[Exercise description]
Only the lines from the one containing "XML Editor 10" through the one containing "# Change Log" should be printed, exactly as they appear below, with both ends included.
******
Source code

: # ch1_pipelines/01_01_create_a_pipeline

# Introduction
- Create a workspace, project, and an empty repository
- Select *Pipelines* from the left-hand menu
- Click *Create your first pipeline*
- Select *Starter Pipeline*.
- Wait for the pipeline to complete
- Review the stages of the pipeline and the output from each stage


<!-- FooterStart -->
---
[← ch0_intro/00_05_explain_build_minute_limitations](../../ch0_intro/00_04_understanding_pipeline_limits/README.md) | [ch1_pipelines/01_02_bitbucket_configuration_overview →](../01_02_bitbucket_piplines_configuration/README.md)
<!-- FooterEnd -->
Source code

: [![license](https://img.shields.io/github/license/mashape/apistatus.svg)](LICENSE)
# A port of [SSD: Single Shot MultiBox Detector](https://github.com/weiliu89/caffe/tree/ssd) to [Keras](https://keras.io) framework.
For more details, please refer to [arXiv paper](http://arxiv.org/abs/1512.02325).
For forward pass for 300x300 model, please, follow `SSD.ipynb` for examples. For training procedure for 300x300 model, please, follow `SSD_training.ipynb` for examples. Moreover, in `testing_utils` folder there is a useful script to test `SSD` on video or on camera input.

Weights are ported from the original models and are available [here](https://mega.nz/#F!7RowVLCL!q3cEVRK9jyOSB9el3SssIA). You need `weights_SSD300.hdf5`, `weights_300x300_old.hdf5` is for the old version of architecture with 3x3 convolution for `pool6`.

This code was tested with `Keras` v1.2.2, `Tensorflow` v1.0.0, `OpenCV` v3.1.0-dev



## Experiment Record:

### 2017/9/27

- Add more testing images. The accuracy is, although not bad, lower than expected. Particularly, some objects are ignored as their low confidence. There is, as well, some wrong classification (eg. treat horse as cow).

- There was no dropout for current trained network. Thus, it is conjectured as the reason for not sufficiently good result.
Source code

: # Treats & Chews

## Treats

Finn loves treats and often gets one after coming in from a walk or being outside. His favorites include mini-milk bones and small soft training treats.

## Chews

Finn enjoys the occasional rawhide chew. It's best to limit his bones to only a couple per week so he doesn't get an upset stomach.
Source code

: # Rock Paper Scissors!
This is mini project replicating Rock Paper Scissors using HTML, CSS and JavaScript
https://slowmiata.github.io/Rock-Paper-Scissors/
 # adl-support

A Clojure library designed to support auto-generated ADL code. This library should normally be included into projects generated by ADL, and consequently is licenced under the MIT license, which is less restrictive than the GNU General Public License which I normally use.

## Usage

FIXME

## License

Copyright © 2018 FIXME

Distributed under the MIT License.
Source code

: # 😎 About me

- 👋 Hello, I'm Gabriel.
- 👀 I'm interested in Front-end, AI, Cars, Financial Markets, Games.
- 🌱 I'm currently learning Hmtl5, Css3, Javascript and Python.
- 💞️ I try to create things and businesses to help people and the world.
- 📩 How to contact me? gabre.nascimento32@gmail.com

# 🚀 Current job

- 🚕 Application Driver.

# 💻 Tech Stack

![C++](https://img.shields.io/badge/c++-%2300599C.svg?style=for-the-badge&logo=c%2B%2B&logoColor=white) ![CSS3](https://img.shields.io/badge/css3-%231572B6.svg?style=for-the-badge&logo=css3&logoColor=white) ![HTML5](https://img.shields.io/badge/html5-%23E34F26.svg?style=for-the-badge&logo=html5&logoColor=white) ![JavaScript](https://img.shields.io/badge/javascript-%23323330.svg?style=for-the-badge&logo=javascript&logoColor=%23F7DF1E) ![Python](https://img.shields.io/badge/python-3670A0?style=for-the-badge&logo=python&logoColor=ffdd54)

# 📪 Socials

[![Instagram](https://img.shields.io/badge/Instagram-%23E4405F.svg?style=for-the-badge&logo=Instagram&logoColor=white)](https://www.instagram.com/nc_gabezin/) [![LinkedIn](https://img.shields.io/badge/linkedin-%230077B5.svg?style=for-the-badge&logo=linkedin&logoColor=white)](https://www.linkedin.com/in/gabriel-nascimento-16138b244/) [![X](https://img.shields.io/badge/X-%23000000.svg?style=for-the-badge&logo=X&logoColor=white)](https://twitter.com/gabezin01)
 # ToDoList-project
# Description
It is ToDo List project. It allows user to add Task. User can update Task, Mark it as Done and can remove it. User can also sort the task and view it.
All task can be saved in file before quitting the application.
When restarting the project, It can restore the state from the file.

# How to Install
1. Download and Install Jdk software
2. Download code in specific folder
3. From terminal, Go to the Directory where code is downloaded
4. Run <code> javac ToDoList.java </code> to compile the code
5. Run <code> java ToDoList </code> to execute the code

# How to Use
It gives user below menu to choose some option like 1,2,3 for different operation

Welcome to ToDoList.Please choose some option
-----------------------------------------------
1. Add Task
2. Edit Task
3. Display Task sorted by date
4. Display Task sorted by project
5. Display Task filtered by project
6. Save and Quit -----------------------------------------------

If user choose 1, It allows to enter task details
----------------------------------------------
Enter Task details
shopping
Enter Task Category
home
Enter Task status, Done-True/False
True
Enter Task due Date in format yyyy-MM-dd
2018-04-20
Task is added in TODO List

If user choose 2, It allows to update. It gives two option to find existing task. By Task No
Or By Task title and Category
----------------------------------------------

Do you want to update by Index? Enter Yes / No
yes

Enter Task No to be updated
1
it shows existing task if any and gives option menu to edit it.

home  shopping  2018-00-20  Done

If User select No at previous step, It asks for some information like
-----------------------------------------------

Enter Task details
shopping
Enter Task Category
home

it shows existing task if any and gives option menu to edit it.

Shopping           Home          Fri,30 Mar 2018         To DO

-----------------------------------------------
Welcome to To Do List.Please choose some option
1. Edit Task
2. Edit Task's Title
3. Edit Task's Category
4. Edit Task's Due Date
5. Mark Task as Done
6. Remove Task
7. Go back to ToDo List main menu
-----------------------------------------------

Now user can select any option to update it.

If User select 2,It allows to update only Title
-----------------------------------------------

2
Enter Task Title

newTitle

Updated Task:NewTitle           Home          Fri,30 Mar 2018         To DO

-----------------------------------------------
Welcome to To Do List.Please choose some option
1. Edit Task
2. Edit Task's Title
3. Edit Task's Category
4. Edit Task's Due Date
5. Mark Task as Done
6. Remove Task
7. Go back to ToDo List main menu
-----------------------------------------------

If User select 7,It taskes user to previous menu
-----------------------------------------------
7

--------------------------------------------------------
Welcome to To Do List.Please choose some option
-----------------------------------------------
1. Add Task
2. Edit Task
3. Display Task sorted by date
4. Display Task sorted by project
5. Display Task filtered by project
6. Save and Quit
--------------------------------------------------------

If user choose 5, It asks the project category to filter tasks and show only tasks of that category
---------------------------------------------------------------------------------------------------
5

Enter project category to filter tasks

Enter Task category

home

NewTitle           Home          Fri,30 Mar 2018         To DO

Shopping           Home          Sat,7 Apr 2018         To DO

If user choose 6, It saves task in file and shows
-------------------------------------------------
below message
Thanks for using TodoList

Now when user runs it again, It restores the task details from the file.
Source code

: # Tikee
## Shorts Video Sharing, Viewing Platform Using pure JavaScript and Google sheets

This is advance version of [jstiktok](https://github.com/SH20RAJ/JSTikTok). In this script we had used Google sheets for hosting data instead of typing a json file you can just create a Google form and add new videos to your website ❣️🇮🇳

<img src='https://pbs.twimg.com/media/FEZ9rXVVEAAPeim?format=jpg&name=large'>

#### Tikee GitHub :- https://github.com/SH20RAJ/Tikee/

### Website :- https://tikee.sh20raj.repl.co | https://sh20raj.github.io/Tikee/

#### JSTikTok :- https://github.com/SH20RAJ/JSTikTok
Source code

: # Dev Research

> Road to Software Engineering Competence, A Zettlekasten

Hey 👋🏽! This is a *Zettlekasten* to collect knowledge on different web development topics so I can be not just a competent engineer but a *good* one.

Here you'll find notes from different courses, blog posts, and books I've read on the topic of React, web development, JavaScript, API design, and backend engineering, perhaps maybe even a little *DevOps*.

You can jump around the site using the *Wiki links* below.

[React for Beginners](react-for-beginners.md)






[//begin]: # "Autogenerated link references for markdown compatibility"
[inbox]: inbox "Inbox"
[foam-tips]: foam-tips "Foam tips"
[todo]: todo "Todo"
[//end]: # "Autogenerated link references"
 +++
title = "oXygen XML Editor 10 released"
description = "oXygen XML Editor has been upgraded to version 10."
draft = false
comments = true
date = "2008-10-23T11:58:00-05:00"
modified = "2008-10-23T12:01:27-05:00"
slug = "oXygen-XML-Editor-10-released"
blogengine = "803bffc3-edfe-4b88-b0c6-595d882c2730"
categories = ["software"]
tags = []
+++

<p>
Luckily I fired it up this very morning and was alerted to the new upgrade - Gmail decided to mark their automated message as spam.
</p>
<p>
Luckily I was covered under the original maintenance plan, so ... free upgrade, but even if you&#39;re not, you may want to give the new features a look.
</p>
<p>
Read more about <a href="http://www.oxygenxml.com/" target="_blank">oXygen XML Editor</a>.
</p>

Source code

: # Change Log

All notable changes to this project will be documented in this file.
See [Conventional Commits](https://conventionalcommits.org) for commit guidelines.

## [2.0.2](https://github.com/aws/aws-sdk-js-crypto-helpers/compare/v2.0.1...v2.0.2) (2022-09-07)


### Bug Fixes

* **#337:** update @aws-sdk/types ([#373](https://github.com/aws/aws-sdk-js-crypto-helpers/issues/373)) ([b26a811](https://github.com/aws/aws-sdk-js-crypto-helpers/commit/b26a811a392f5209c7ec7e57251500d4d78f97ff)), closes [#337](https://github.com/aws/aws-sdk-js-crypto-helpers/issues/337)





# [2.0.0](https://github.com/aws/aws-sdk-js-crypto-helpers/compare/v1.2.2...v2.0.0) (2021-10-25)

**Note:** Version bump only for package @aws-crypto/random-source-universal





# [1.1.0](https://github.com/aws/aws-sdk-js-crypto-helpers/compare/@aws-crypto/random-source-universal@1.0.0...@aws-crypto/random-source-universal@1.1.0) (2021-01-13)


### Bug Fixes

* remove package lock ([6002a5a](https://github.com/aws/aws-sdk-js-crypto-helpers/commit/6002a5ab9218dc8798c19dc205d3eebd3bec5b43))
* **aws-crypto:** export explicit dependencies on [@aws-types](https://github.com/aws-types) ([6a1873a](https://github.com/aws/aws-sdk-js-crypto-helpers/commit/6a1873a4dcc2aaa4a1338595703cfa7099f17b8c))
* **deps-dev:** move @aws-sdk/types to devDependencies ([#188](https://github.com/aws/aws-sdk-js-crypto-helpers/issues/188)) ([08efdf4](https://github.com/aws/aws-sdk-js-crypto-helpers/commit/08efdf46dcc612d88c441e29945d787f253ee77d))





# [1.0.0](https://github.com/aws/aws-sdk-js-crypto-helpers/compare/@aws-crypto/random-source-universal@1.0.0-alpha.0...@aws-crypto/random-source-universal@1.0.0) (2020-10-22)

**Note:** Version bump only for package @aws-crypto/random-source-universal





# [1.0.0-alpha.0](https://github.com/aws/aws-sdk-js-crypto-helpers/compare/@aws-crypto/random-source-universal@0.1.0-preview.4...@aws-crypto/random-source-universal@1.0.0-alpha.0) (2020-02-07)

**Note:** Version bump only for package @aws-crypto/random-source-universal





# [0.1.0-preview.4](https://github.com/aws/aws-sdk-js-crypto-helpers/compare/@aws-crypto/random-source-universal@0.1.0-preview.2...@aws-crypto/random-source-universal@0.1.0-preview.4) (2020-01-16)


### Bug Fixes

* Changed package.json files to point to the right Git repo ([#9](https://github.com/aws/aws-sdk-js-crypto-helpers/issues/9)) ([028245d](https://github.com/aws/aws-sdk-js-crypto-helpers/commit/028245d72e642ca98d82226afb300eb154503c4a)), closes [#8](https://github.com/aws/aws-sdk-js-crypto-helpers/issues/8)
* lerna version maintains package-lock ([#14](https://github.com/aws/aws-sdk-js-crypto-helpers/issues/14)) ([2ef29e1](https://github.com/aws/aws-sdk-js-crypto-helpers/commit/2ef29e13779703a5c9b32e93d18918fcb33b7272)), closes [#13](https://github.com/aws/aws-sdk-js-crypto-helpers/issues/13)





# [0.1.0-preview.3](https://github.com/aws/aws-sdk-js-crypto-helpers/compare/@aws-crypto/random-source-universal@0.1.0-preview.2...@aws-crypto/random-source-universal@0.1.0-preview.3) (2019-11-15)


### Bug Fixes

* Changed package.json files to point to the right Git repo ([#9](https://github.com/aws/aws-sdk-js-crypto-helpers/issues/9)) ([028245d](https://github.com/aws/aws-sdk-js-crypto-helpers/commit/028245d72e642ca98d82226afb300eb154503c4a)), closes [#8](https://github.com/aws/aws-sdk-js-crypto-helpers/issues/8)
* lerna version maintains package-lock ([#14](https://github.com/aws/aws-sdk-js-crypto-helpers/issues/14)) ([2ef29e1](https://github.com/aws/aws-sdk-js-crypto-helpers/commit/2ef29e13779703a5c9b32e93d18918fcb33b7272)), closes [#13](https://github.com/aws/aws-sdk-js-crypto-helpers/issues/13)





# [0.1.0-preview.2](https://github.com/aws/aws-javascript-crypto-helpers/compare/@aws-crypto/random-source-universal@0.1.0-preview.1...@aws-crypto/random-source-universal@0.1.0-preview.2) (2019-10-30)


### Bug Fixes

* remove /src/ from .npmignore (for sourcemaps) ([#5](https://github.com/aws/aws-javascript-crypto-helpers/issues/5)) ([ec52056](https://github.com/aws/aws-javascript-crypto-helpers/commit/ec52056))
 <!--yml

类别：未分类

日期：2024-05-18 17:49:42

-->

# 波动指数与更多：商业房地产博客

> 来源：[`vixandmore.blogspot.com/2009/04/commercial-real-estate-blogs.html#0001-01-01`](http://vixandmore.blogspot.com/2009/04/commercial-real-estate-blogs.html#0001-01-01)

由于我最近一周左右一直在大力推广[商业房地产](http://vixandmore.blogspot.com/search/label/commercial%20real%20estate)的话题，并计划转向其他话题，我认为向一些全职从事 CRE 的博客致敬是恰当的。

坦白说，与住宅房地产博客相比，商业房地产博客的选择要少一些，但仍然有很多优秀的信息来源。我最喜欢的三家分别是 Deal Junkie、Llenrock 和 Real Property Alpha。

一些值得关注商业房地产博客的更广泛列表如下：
******
[Your response]
title = "oXygen XML Editor 10 released"
description = "oXygen XML Editor has been upgraded to version 10."
draft = false
comments = true
date = "2008-10-23T11:58:00-05:00"
modified = "2008-10-23T12:01:27-05:00"
slug = "oXygen-XML-Editor-10-released"
blogengine = "803bffc3-edfe-4b88-b0c6-595d882c2730"
categories = ["software"]
tags = []
+++

<p>
Luckily I fired it up this very morning and was alerted to the new upgrade - Gmail decided to mark their automated message as spam.
</p>
<p>
Luckily I was covered under the original maintenance plan, so ... free upgrade, but even if you&#39;re not, you may want to give the new features a look.
</p>
<p>
Read more about <a href="http://www.oxygenxml.com/" target="_blank">oXygen XML Editor</a>.
</p>

Source code

: # Change Log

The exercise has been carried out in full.